AgentFlow follows a four-phase cycle:

  1. Propose: Generate new harness based on diagnosis and archive
  2. Execute & Observe: Run harness on tasks, collect feedback
  3. Score: Evaluate performance (pass rate or unique crashes)
  4. Diagnose: Identify failure causes and suggest fixes

Each iteration can simultaneously add agents, rewire communication graphs, update prompts, and change coordination protocols—all as local rewrites of the same DSL program.

Results

TerminalBench-2 Performance

AgentFlow achieved 84.3% on TerminalBench-2 with Claude Opus 4.6, the highest score among publicly-ranked harnesses. The synthesis trajectory climbed from 35.2% to 84.3% through three phases:

  • Infrastructure (Steps 1-5): Tool bindings and coordination fixes (+28.8pp)
  • Specialization (Steps 6-9): Specialist agents and retry logic (+15.8pp)
  • Ensemble (Step 12): Fan-out/merge topology (+4.5pp)

Real-World Impact

The same synthesis loop discovered ten previously unknown zero-day vulnerabilities in Google Chrome using Kimi K2.5, including two Critical sandbox-escape CVEs (CVE-2026-5280 and CVE-2026-6297). All findings were confirmed through Chrome’s Vulnerability Reward Program.

Ablation Study

Disabling different edit types showed:

  • No prompt search: -32.5 percentage points
  • No structural search: -7.9 percentage points
  • No tool search: -12.4 percentage points

This demonstrates that prompt optimization provides the largest gains, while structural and tool edits contribute additional improvements.

Key Advantages

AgentFlow addresses fundamental limitations of prior harness optimizers:

Broader search space: Previous systems search only narrow slices (prompts only, topology only, agents only). AgentFlow searches all components simultaneously.

Richer feedback: Binary pass/fail signals provide no diagnostic information. Runtime feedback channels localize specific failure modes.
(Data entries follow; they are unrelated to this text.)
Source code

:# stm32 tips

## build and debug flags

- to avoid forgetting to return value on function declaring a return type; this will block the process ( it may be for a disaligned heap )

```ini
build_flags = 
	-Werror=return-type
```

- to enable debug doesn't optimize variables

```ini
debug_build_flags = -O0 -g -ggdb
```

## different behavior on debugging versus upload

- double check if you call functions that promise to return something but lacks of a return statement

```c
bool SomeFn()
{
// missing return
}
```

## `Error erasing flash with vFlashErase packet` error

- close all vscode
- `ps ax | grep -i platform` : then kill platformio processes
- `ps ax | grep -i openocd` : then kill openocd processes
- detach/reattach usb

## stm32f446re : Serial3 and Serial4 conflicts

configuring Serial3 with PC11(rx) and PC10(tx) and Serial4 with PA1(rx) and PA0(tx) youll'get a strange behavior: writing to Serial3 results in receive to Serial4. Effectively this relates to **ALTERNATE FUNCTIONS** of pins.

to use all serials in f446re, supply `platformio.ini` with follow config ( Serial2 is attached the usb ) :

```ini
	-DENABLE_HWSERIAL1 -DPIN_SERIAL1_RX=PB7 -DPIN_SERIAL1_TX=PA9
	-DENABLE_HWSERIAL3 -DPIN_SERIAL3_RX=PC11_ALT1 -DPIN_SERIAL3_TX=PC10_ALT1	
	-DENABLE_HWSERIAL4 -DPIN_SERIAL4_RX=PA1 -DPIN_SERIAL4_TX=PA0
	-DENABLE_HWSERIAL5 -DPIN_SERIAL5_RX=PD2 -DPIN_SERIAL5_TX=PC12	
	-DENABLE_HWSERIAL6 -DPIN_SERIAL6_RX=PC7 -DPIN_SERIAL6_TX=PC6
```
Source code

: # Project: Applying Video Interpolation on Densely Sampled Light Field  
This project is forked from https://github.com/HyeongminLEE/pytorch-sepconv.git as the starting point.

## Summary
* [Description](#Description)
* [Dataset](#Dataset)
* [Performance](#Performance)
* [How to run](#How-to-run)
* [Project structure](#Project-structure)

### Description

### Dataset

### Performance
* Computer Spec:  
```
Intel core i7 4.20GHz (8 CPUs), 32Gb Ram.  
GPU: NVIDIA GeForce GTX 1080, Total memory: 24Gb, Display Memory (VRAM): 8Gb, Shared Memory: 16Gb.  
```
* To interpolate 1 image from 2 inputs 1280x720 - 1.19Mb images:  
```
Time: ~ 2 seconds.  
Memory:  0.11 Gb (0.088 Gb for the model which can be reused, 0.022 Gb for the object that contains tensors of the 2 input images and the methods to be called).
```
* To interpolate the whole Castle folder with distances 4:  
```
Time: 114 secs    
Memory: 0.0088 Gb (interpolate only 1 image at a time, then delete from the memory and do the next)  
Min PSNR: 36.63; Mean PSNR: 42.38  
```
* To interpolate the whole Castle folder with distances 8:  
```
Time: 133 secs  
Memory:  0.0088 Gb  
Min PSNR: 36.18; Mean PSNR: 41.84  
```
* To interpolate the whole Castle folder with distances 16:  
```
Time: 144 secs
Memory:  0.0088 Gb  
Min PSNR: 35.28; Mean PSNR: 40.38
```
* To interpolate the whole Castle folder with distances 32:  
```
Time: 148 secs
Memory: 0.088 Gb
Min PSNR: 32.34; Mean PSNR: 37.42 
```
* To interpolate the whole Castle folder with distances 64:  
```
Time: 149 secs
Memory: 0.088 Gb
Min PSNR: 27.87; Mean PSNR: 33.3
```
Unified representation: The typed DSL makes cross-component edits expressible as local program rewrites rather than requiring separate optimization procedures.

Implementation

The system validates proposed harnesses through three stages:

  1. Syntactic parsing of DSL code
  2. Well-formedness check (template resolution, graph connectivity)
  3. Smoke test on single task

Approximately 20% of proposals fail validation and are rejected before expensive LLM evaluation, significantly reducing optimization costs.

Conclusion

AgentFlow demonstrates that automated harness synthesis can match or exceed hand-designed systems while discovering real vulnerabilities in production codebases. The typed DSL and feedback-driven optimization provide a principled approach to multi-agent system design that generalizes across domains, models, and task types.

The framework’s success on both benchmark tasks and real-world vulnerability discovery suggests that automated agent orchestration represents a promising direction for scaling LLM-based security analysis to increasingly complex targets.